Das tapeçarias de Portalegre conhecemos-lhes a história longa de mais de oito décadas ao serviço da arte e da cultura, a sua originalidade e enorme poder decorativo, a peça no tear vertical a crescer a partir da base, o trabalho de “formiguinha” das laboriosas tecedeiras. No rigor de uma técnica integralmente manual, capaz de traduzir na perfeição o cartão do pintor, abraçamos as obras de Nadir Afonso, Manuel Cargaleiro, Graça Morais, Luís Pinto-Coelho, Almada Negreiros, Vieira da Silva, Guilherme Camarinha, Joana Vasconcelos e tantos outros artistas, como se dos seus originais a óleo ou acrílico se tratasse. Mas as narrativas em torno de cada uma destas peças verdadeiramente assombrosas não se esgotam na sua qualidade e originalidade, na técnica invulgar ou na preservação de uma arte com tanto de saber como de paixão.
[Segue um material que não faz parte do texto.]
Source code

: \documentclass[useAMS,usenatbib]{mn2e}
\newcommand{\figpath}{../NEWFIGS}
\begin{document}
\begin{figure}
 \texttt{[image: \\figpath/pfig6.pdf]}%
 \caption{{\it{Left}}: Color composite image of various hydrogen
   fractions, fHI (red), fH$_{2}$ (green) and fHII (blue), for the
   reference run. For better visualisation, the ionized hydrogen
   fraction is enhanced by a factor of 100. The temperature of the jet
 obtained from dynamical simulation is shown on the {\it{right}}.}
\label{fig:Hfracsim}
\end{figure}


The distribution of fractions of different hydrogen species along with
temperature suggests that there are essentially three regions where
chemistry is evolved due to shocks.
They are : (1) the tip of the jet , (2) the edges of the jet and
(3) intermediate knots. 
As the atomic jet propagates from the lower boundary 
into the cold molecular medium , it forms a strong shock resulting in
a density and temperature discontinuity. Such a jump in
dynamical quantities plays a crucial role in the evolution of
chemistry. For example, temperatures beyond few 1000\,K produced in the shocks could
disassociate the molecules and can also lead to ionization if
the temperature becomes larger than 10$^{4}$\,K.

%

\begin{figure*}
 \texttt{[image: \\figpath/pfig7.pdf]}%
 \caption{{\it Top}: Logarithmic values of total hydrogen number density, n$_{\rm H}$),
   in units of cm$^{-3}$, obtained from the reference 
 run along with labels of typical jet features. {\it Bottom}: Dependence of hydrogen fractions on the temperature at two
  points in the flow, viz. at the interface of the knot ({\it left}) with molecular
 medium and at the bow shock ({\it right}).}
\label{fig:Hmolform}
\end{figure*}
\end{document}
É isto que “Tecendo Música: A Iconografia Musical na Tapeçaria de Portalegre” vem demonstrar, ao combinar elementos que reconhecemos como pertencentes ao universo da música, com a evocação de práticas sociais, culturais e performativas, gestos ou estruturas simbólicas próprias do som, da escuta e do acto musical.
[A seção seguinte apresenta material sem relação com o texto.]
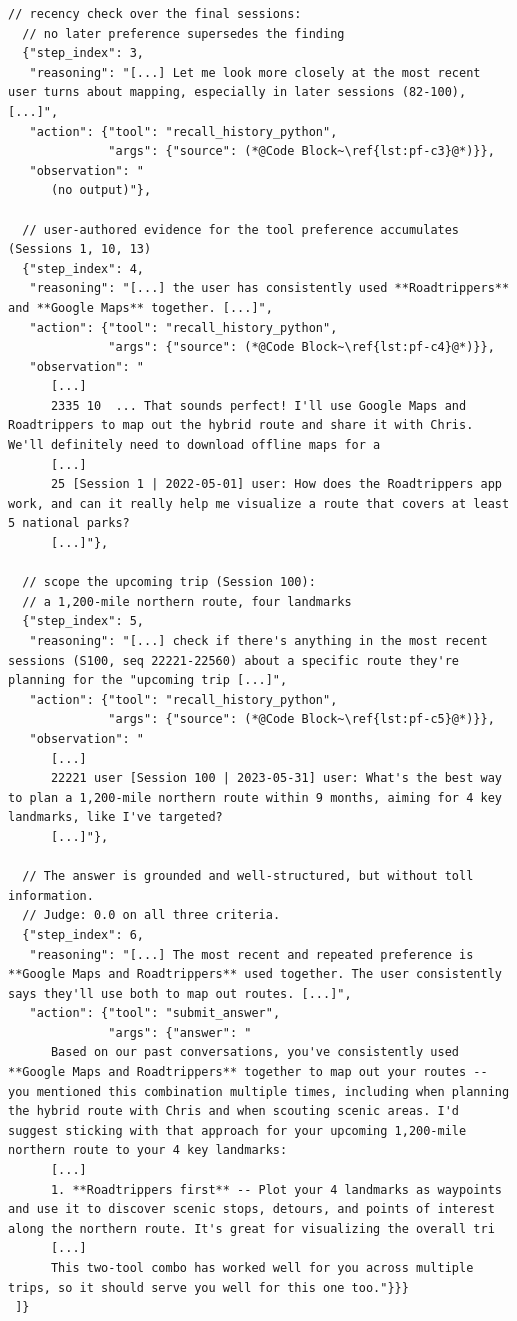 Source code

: \begin{lstlisting}[style=traj]
  // recency check over the final sessions: 
  // no later preference supersedes the finding
  {"step_index": 3,
   "reasoning": "[...] Let me look more closely at the most recent user turns about mapping, especially in later sessions (82-100), [...]",
   "action": {"tool": "recall_history_python",
              "args": {"source": (*@Code Block~\ref{lst:pf-c3}@*)}},
   "observation": "
      (no output)"},

  // user-authored evidence for the tool preference accumulates (Sessions 1, 10, 13)
  {"step_index": 4,
   "reasoning": "[...] the user has consistently used **Roadtrippers** and **Google Maps** together. [...]",
   "action": {"tool": "recall_history_python",
              "args": {"source": (*@Code Block~\ref{lst:pf-c4}@*)}},
   "observation": "
      [...]
      2335 10  ... That sounds perfect! I'll use Google Maps and Roadtrippers to map out the hybrid route and share it with Chris. We'll definitely need to download offline maps for a
      [...]
      25 [Session 1 | 2022-05-01] user: How does the Roadtrippers app work, and can it really help me visualize a route that covers at least 5 national parks?
      [...]"},

  // scope the upcoming trip (Session 100): 
  // a 1,200-mile northern route, four landmarks
  {"step_index": 5,
   "reasoning": "[...] check if there's anything in the most recent sessions (S100, seq 22221-22560) about a specific route they're planning for the "upcoming trip [...]",
   "action": {"tool": "recall_history_python",
              "args": {"source": (*@Code Block~\ref{lst:pf-c5}@*)}},
   "observation": "
      [...]
      22221 user [Session 100 | 2023-05-31] user: What's the best way to plan a 1,200-mile northern route within 9 months, aiming for 4 key landmarks, like I've targeted?
      [...]"},

  // The answer is grounded and well-structured, but without toll information. 
  // Judge: 0.0 on all three criteria.
  {"step_index": 6,
   "reasoning": "[...] The most recent and repeated preference is **Google Maps and Roadtrippers** used together. The user consistently says they'll use both to map out routes. [...]",
   "action": {"tool": "submit_answer",
              "args": {"answer": "
      Based on our past conversations, you've consistently used **Google Maps and Roadtrippers** together to map out your routes -- you mentioned this combination multiple times, including when planning the hybrid route with Chris and when scouting scenic areas. I'd suggest sticking with that approach for your upcoming 1,200-mile northern route to your 4 key landmarks:
      [...]
      1. **Roadtrippers first** -- Plot your 4 landmarks as waypoints and use it to discover scenic stops, detours, and points of interest along the northern route. It's great for visualizing the overall tri
      [...]
      This two-tool combo has worked well for you across multiple trips, so it should serve you well for this one too."}}}
 ]}
\end{lstlisting}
Com curadoria de Cláudia Sousa, a exposição propõe um olhar sobre as presenças musicais, visíveis tanto em instrumentos e músicos, como na composição rítmica das formas ou na evocação sensorial de práticas e ambientes. Nesta ligação dos universos musical e pictórico, a arte da tapeçaria surge como um meio onde som e imagem se cruzam, o ritmo do fio e o silêncio da lã repletos de memórias e gestos que falam também de música. De forma subtil, mas intensa e viva, a exposição é um desafio aos sentidos do visitante, convidando-o a perceber na destreza e minúcia com que a tecedeira trabalha a trama, o suave dedilhar das cordas de uma harpa ou o leve pousar dos dedos sobre as teclas de um piano. Esta forte ligação do que se vê ao que se ouve é reforçada por um conjunto de propostas musicais surpreendentes, nas quais imperam a elegância e o bom gosto. Prova disso é a harmonização de composições sonoras realizadas por um conjunto de alunos da Escola de Artes do Norte Alentejano, inspiradas nas tapeçarias expostas de, entre outros, José de Guimarães, Siza Vieira, Júlio Pomar, Cruzeiro Seixas ou Le Corbusier.
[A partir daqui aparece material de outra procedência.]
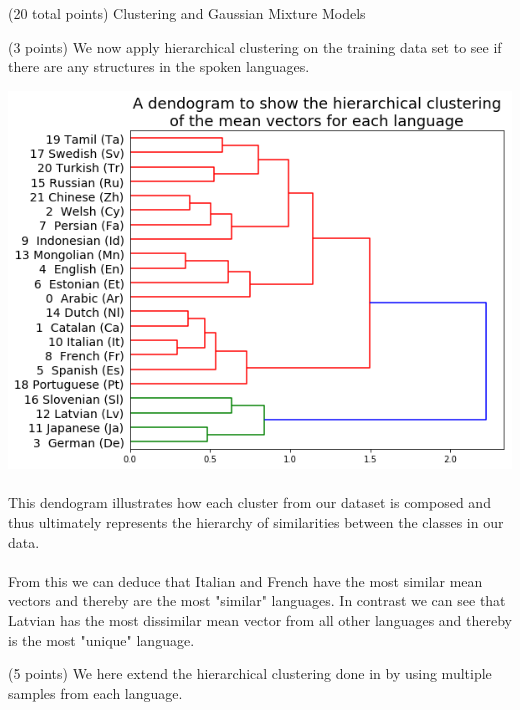 \documentclass[12pt]{article}
\begin{document}
\begin{question}{(20 total points) Clustering and Gaussian Mixture Models}
\begin{subquestion}{(3 points)
       We now apply hierarchical clustering on the training data set
       to see if there are any structures in the spoken languages.
     }
     

      \begin{answerbox}{52em}
        \includegraphics[width=1\textwidth]{images/q33.png}
        \\
        \\
        This dendogram illustrates how each cluster from our dataset is composed and thus ultimately represents the hierarchy of similarities between the classes in our data.\\
        \\
        From this we can deduce that Italian and French have the most similar mean vectors and thereby are the most "similar" languages. In contrast we can see that Latvian has the most dissimilar mean vector from all other languages and thereby is the most "unique" language.
      \end{answerbox}
  


   \end{subquestion}
   \begin{subquestion}{(5 points)
       We here extend the hierarchical clustering done in  by
       using multiple samples from each language.
     } \label{Q3.4}


   


\end{subquestion}
\end{question}
\end{document}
O projecto “Mil e uma Noites”, do grupo UmColetivo e vozes de Ana Lua Caiano e Cátia Terrinca, integra igualmente a exposição. Através dele, o visitante tanto é receptor das músicas que as imagens convocam, como tem a possibilidade de criar música a partir das tapeçarias que se abrem ao seu olhar. No convite a fechar os olhos e ouvir de imaginação aberta, hão-de soar teares e estórias de quem partilhou com eles a vida, bem como poemas de artistas plásticas e mulheres que contribuíram para que a arte da tapeçaria de Portalegre seja, afinal, capaz de atravessar os tempos. Na reunião de artistas de diferentes gerações, sensibilidades e linguagens visuais, encontra esta mostra a expressão maior do dar(-se) a ouvir, incentivando o visitante a descobrir não apenas a presença da música na tapeçaria, mas a diversidade de interpretações que dela podem emergir. “Tecendo Música: A Iconografia Musical na Tapeçaria de Portalegre” é, por isso, mais do que uma exposição sobre a música como tema. É uma viagem pela escuta silenciosa da tapeçaria. Um convite a ver com os olhos... e a ouvir com o olhar.